[Saved data entries]
§
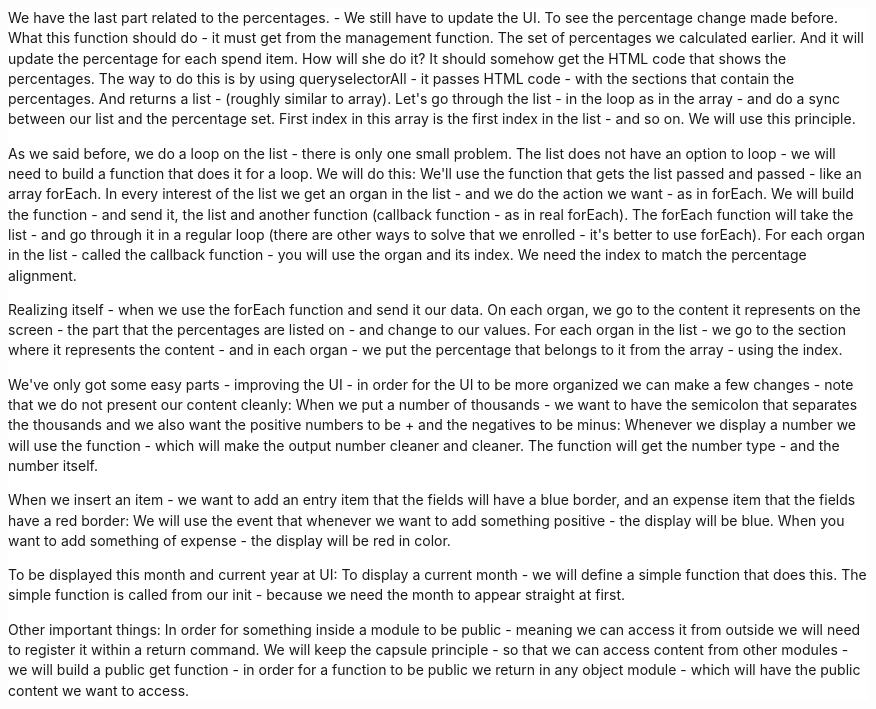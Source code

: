 We have the last part related to the percentages. - We still have to update the UI. To see the percentage change made before. What this function should do - it must get from the management function. The set of percentages we calculated earlier. And it will update the percentage for each spend item. How will she do it? It should somehow get the HTML code that shows the percentages. The way to do this is by using queryselectorAll - it passes HTML code - with the sections that contain the percentages. And returns a list - (roughly similar to array). Let's go through the list - in the loop as in the array - and do a sync between our list and the percentage set. First index in this array is the first index in the list - and so on. We will use this principle.

As we said before, we do a loop on the list - there is only one small problem. The list does not have an option to loop - we will need to build a function that does it for a loop. We will do this:
We'll use the function that gets the list passed and passed - like an array forEach. In every interest of the list we get an organ in the list - and we do the action we want - as in forEach.
We will build the function - and send it, the list and another function (callback function - as in real forEach).
The forEach function will take the list - and go through it in a regular loop (there are other ways to solve that we enrolled - it's better to use forEach). For each organ in the list - called the callback function - you will use the organ and its index. We need the index to match the percentage alignment.

Realizing itself - when we use the forEach function and send it our data. On each organ, we go to the content it represents on the screen - the part that the percentages are listed on - and change to our values. For each organ in the list - we go to the section where it represents the content - and in each organ - we put the percentage that belongs to it from the array - using the index.


We've only got some easy parts - improving the UI - in order for the UI to be more organized we can make a few changes - note that we do not present our content cleanly:
When we put a number of thousands - we want to have the semicolon that separates the thousands and we also want the positive numbers to be + and the negatives to be minus:
Whenever we display a number we will use the function - which will make the output number cleaner and cleaner. The function will get the number type - and the number itself.

When we insert an item - we want to add an entry item that the fields will have a blue border, and an expense item that the fields have a red border:
We will use the event that whenever we want to add something positive - the display will be blue. When you want to add something of expense - the display will be red in color.

To be displayed this month and current year at UI:
To display a current month - we will define a simple function that does this. The simple function is called from our init - because we need the month to appear straight at first.


Other important things:
In order for something inside a module to be public - meaning we can access it from outside we will need to register it within a return command.
We will keep the capsule principle - so that we can access content from other modules - we will build a public get function - in order for a function to be public we return in any object module - which will have the public content we want to access.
§
Could the entries above be printed again exactly, apart from the pictures?

■ **EXERCISE ANSWER**
Source code

: We have the last part related to the percentages. - We still have to update the UI. To see the percentage change made before. What this function should do - it must get from the management function. The set of percentages we calculated earlier. And it will update the percentage for each spend item. How will she do it? It should somehow get the HTML code that shows the percentages. The way to do this is by using queryselectorAll - it passes HTML code - with the sections that contain the percentages. And returns a list - (roughly similar to array). Let's go through the list - in the loop as in the array - and do a sync between our list and the percentage set. First index in this array is the first index in the list - and so on. We will use this principle.

As we said before, we do a loop on the list - there is only one small problem. The list does not have an option to loop - we will need to build a function that does it for a loop. We will do this:
We'll use the function that gets the list passed and passed - like an array forEach. In every interest of the list we get an organ in the list - and we do the action we want - as in forEach.
We will build the function - and send it, the list and another function (callback function - as in real forEach).
The forEach function will take the list - and go through it in a regular loop (there are other ways to solve that we enrolled - it's better to use forEach). For each organ in the list - called the callback function - you will use the organ and its index. We need the index to match the percentage alignment.

Realizing itself - when we use the forEach function and send it our data. On each organ, we go to the content it represents on the screen - the part that the percentages are listed on - and change to our values. For each organ in the list - we go to the section where it represents the content - and in each organ - we put the percentage that belongs to it from the array - using the index.


We've only got some easy parts - improving the UI - in order for the UI to be more organized we can make a few changes - note that we do not present our content cleanly:
When we put a number of thousands - we want to have the semicolon that separates the thousands and we also want the positive numbers to be + and the negatives to be minus:
Whenever we display a number we will use the function - which will make the output number cleaner and cleaner. The function will get the number type - and the number itself.

When we insert an item - we want to add an entry item that the fields will have a blue border, and an expense item that the fields have a red border:
We will use the event that whenever we want to add something positive - the display will be blue. When you want to add something of expense - the display will be red in color.

To be displayed this month and current year at UI:
To display a current month - we will define a simple function that does this. The simple function is called from our init - because we need the month to appear straight at first.


Other important things:
In order for something inside a module to be public - meaning we can access it from outside we will need to register it within a return command.
We will keep the capsule principle - so that we can access content from other modules - we will build a public get function - in order for a function to be public we return in any object module - which will have the public content we want to access.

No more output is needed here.